▶ _Exercise brief_
Omit all pictures. Print the remaining lines exactly, from the start of the data through the line containing "- The selected player is not in trade.".

*** Task material ***

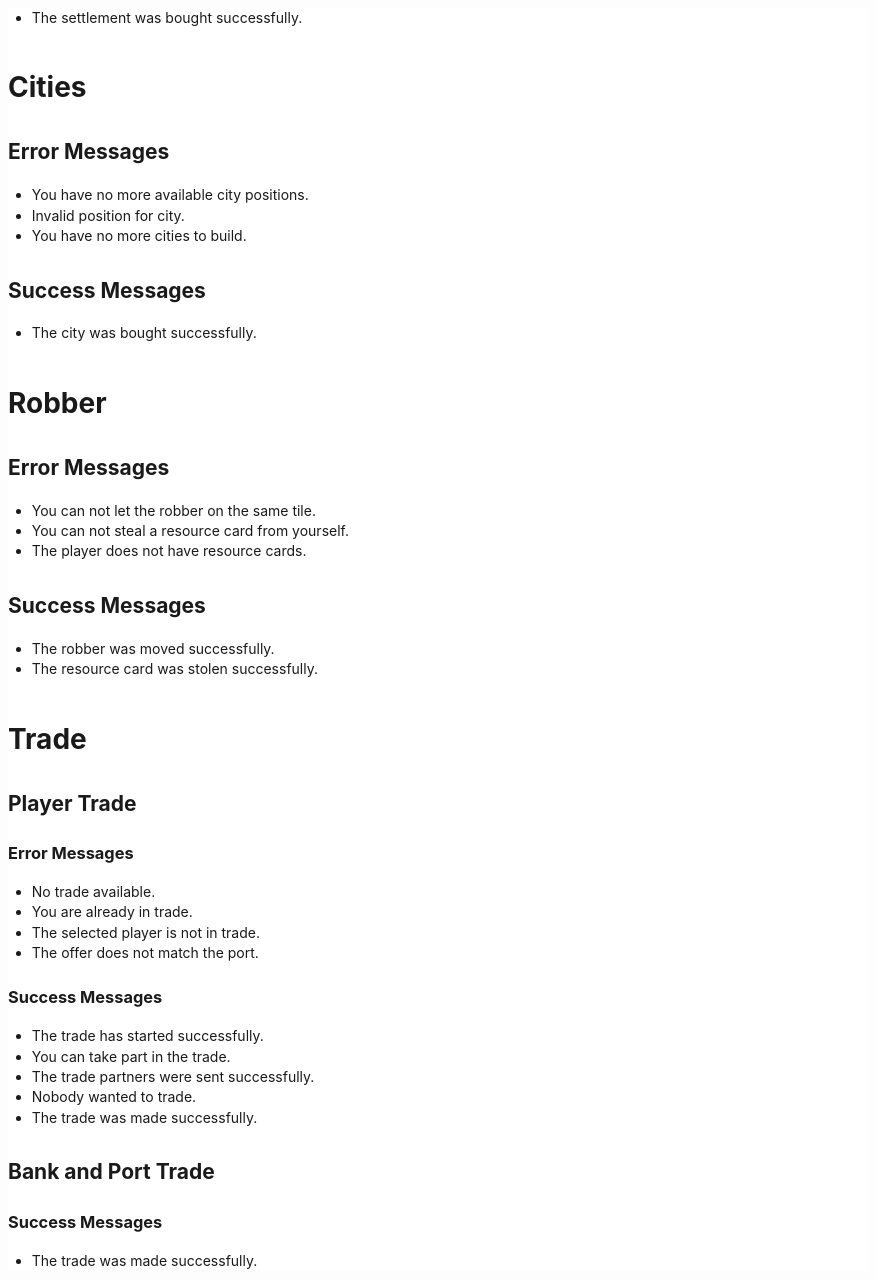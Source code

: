 - The settlement was bought successfully.
# Cities
## Error Messages
- You have no more available city positions.
- Invalid position for city.
- You have no more cities to build.
## Success Messages
- The city was bought successfully.
# Robber
## Error Messages
- You can not let the robber on the same tile.
- You can not steal a resource card from yourself.
- The player does not have resource cards.
## Success Messages
- The robber was moved successfully.
- The resource card was stolen successfully.
# Trade
## Player Trade
### Error Messages
- No trade available.
- You are already in trade.
- The selected player is not in trade.
- The offer does not match the port.
### Success Messages
- The trade has started successfully.
- You can take part in the trade.
- The trade partners were sent successfully.
- Nobody wanted to trade.
- The trade was made successfully.
## Bank and Port Trade
### Success Messages
- The trade was made successfully.
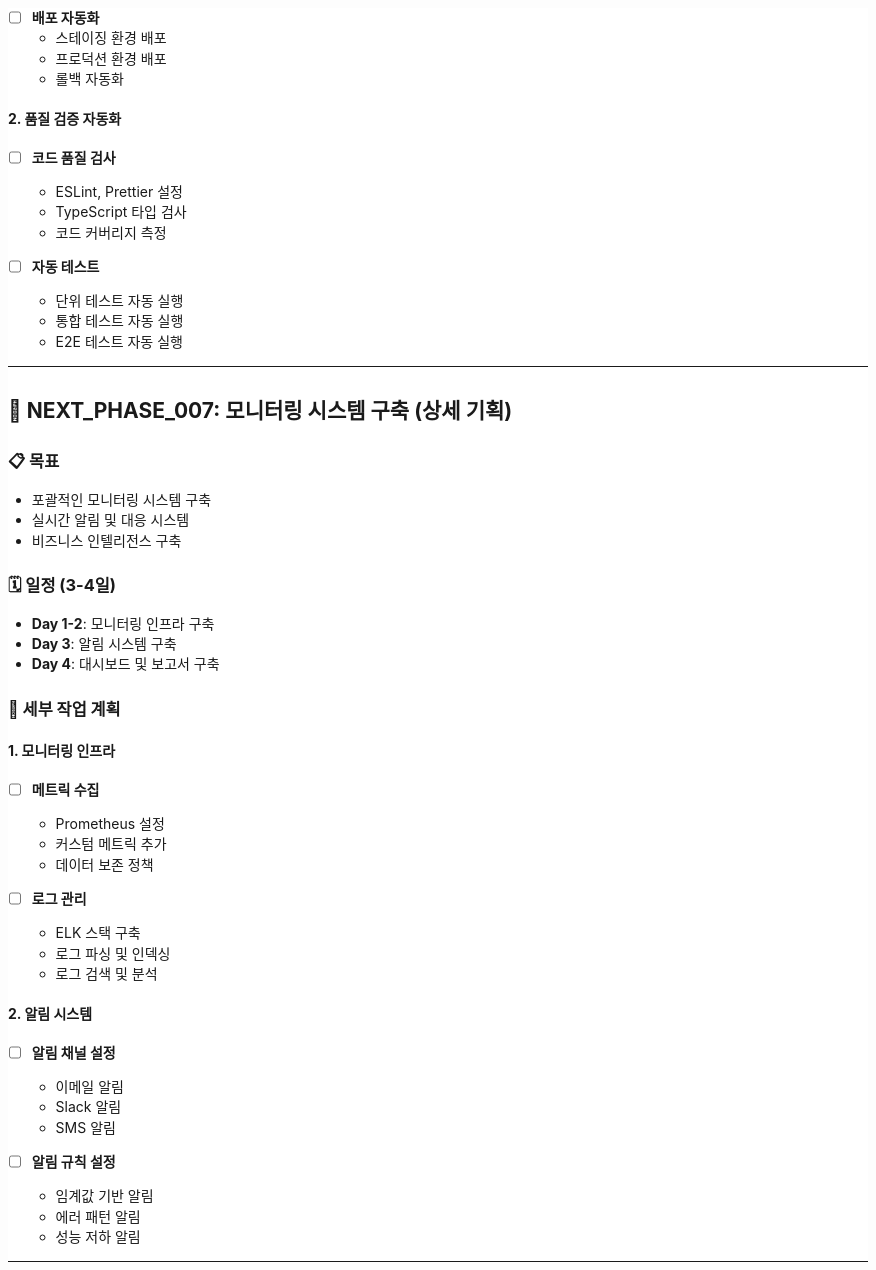 - [ ] **배포 자동화**
  - 스테이징 환경 배포
  - 프로덕션 환경 배포
  - 롤백 자동화

#### 2. 품질 검증 자동화
- [ ] **코드 품질 검사**
  - ESLint, Prettier 설정
  - TypeScript 타입 검사
  - 코드 커버리지 측정

- [ ] **자동 테스트**
  - 단위 테스트 자동 실행
  - 통합 테스트 자동 실행
  - E2E 테스트 자동 실행

---

## 🎯 NEXT_PHASE_007: 모니터링 시스템 구축 (상세 기획)

### 📋 목표
- 포괄적인 모니터링 시스템 구축
- 실시간 알림 및 대응 시스템
- 비즈니스 인텔리전스 구축

### 🗓️ 일정 (3-4일)
- **Day 1-2**: 모니터링 인프라 구축
- **Day 3**: 알림 시스템 구축
- **Day 4**: 대시보드 및 보고서 구축

### 📝 세부 작업 계획

#### 1. 모니터링 인프라
- [ ] **메트릭 수집**
  - Prometheus 설정
  - 커스텀 메트릭 추가
  - 데이터 보존 정책

- [ ] **로그 관리**
  - ELK 스택 구축
  - 로그 파싱 및 인덱싱
  - 로그 검색 및 분석

#### 2. 알림 시스템
- [ ] **알림 채널 설정**
  - 이메일 알림
  - Slack 알림
  - SMS 알림

- [ ] **알림 규칙 설정**
  - 임계값 기반 알림
  - 에러 패턴 알림
  - 성능 저하 알림

---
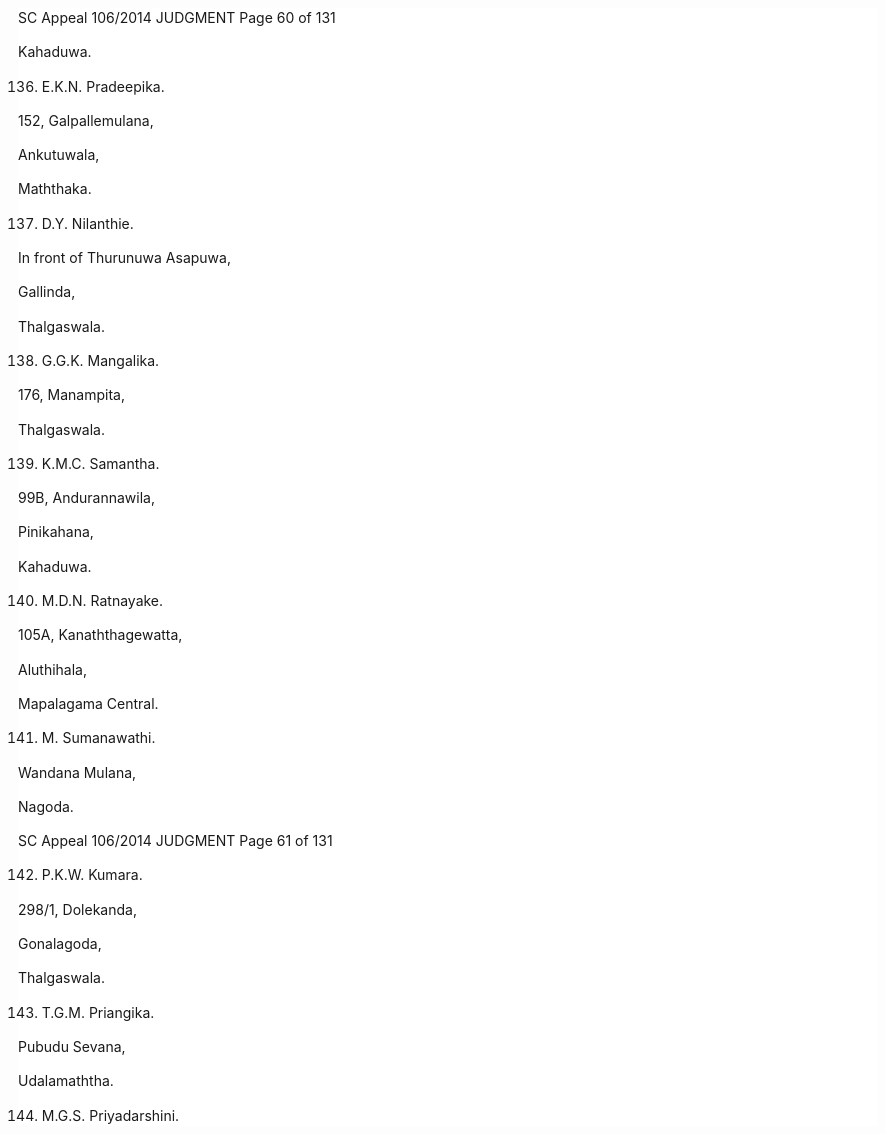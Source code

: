 SC Appeal 106/2014 JUDGMENT Page 60 of 131

Kahaduwa.

136. E.K.N. Pradeepika.

152, Galpallemulana,

Ankutuwala,

Maththaka.

137. D.Y. Nilanthie.

In front of Thurunuwa Asapuwa,

Gallinda,

Thalgaswala.

138. G.G.K. Mangalika.

176, Manampita,

Thalgaswala.

139. K.M.C. Samantha.

99B, Andurannawila,

Pinikahana,

Kahaduwa.

140. M.D.N. Ratnayake.

105A, Kanaththagewatta,

Aluthihala,

Mapalagama Central.

141. M. Sumanawathi.

Wandana Mulana,

Nagoda.

SC Appeal 106/2014 JUDGMENT Page 61 of 131

142. P.K.W. Kumara.

298/1, Dolekanda,

Gonalagoda,

Thalgaswala.

143. T.G.M. Priangika.

Pubudu Sevana,

Udalamaththa.

144. M.G.S. Priyadarshini.
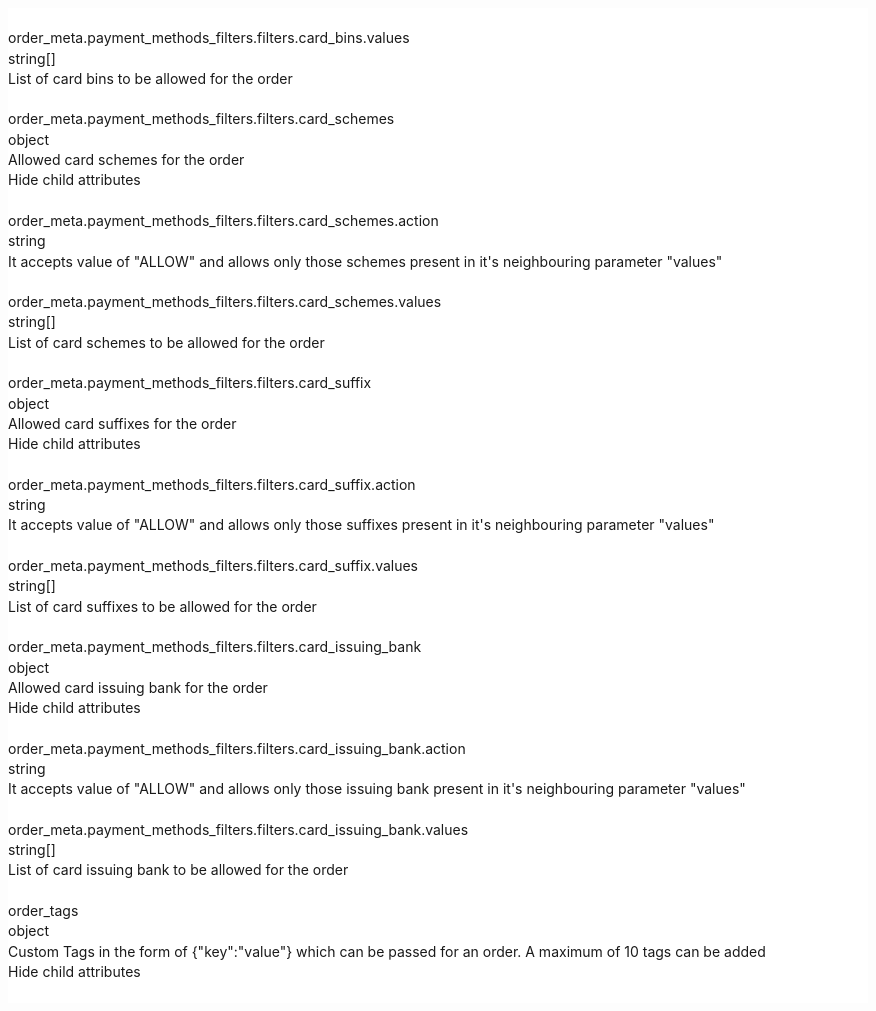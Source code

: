 [​](https://www.cashfree.com/docs/api-reference/payments/latest/orders/create#response-order-meta-payment-methods-filters-filters-card-bins-values)  
order\_meta.payment\_methods\_filters.filters.card\_bins.values  
string\[\]  
List of card bins to be allowed for the order  
[​](https://www.cashfree.com/docs/api-reference/payments/latest/orders/create#response-order-meta-payment-methods-filters-filters-card-schemes)  
order\_meta.payment\_methods\_filters.filters.card\_schemes  
object  
Allowed card schemes for the order  
Hide child attributes  
[​](https://www.cashfree.com/docs/api-reference/payments/latest/orders/create#response-order-meta-payment-methods-filters-filters-card-schemes-action)  
order\_meta.payment\_methods\_filters.filters.card\_schemes.action  
string  
It accepts value of "ALLOW" and allows only those schemes present in it's neighbouring parameter "values"  
[​](https://www.cashfree.com/docs/api-reference/payments/latest/orders/create#response-order-meta-payment-methods-filters-filters-card-schemes-values)  
order\_meta.payment\_methods\_filters.filters.card\_schemes.values  
string\[\]  
List of card schemes to be allowed for the order  
[​](https://www.cashfree.com/docs/api-reference/payments/latest/orders/create#response-order-meta-payment-methods-filters-filters-card-suffix)  
order\_meta.payment\_methods\_filters.filters.card\_suffix  
object  
Allowed card suffixes for the order  
Hide child attributes  
[​](https://www.cashfree.com/docs/api-reference/payments/latest/orders/create#response-order-meta-payment-methods-filters-filters-card-suffix-action)  
order\_meta.payment\_methods\_filters.filters.card\_suffix.action  
string  
It accepts value of "ALLOW" and allows only those suffixes present in it's neighbouring parameter "values"  
[​](https://www.cashfree.com/docs/api-reference/payments/latest/orders/create#response-order-meta-payment-methods-filters-filters-card-suffix-values)  
order\_meta.payment\_methods\_filters.filters.card\_suffix.values  
string\[\]  
List of card suffixes to be allowed for the order  
[​](https://www.cashfree.com/docs/api-reference/payments/latest/orders/create#response-order-meta-payment-methods-filters-filters-card-issuing-bank)  
order\_meta.payment\_methods\_filters.filters.card\_issuing\_bank  
object  
Allowed card issuing bank for the order  
Hide child attributes  
[​](https://www.cashfree.com/docs/api-reference/payments/latest/orders/create#response-order-meta-payment-methods-filters-filters-card-issuing-bank-action)  
order\_meta.payment\_methods\_filters.filters.card\_issuing\_bank.action  
string  
It accepts value of "ALLOW" and allows only those issuing bank present in it's neighbouring parameter "values"  
[​](https://www.cashfree.com/docs/api-reference/payments/latest/orders/create#response-order-meta-payment-methods-filters-filters-card-issuing-bank-values)  
order\_meta.payment\_methods\_filters.filters.card\_issuing\_bank.values  
string\[\]  
List of card issuing bank to be allowed for the order  
[​](https://www.cashfree.com/docs/api-reference/payments/latest/orders/create#response-order-tags)  
order\_tags  
object  
Custom Tags in the form of {"key":"value"} which can be passed for an order. A maximum of 10 tags can be added  
Hide child attributes  
[​](https://www.cashfree.com/docs/api-reference/payments/latest/orders/create#response-order-tags-key)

*** End of Task material ***

▶ _Result of this task_
Source code

: - The settlement was bought successfully.
# Cities
## Error Messages
- You have no more available city positions.
- Invalid position for city.
- You have no more cities to build.
## Success Messages
- The city was bought successfully.
# Robber
## Error Messages
- You can not let the robber on the same tile.
- You can not steal a resource card from yourself.
- The player does not have resource cards.
## Success Messages
- The robber was moved successfully.
- The resource card was stolen successfully.
# Trade
## Player Trade
### Error Messages
- No trade available.
- You are already in trade.
- The selected player is not in trade.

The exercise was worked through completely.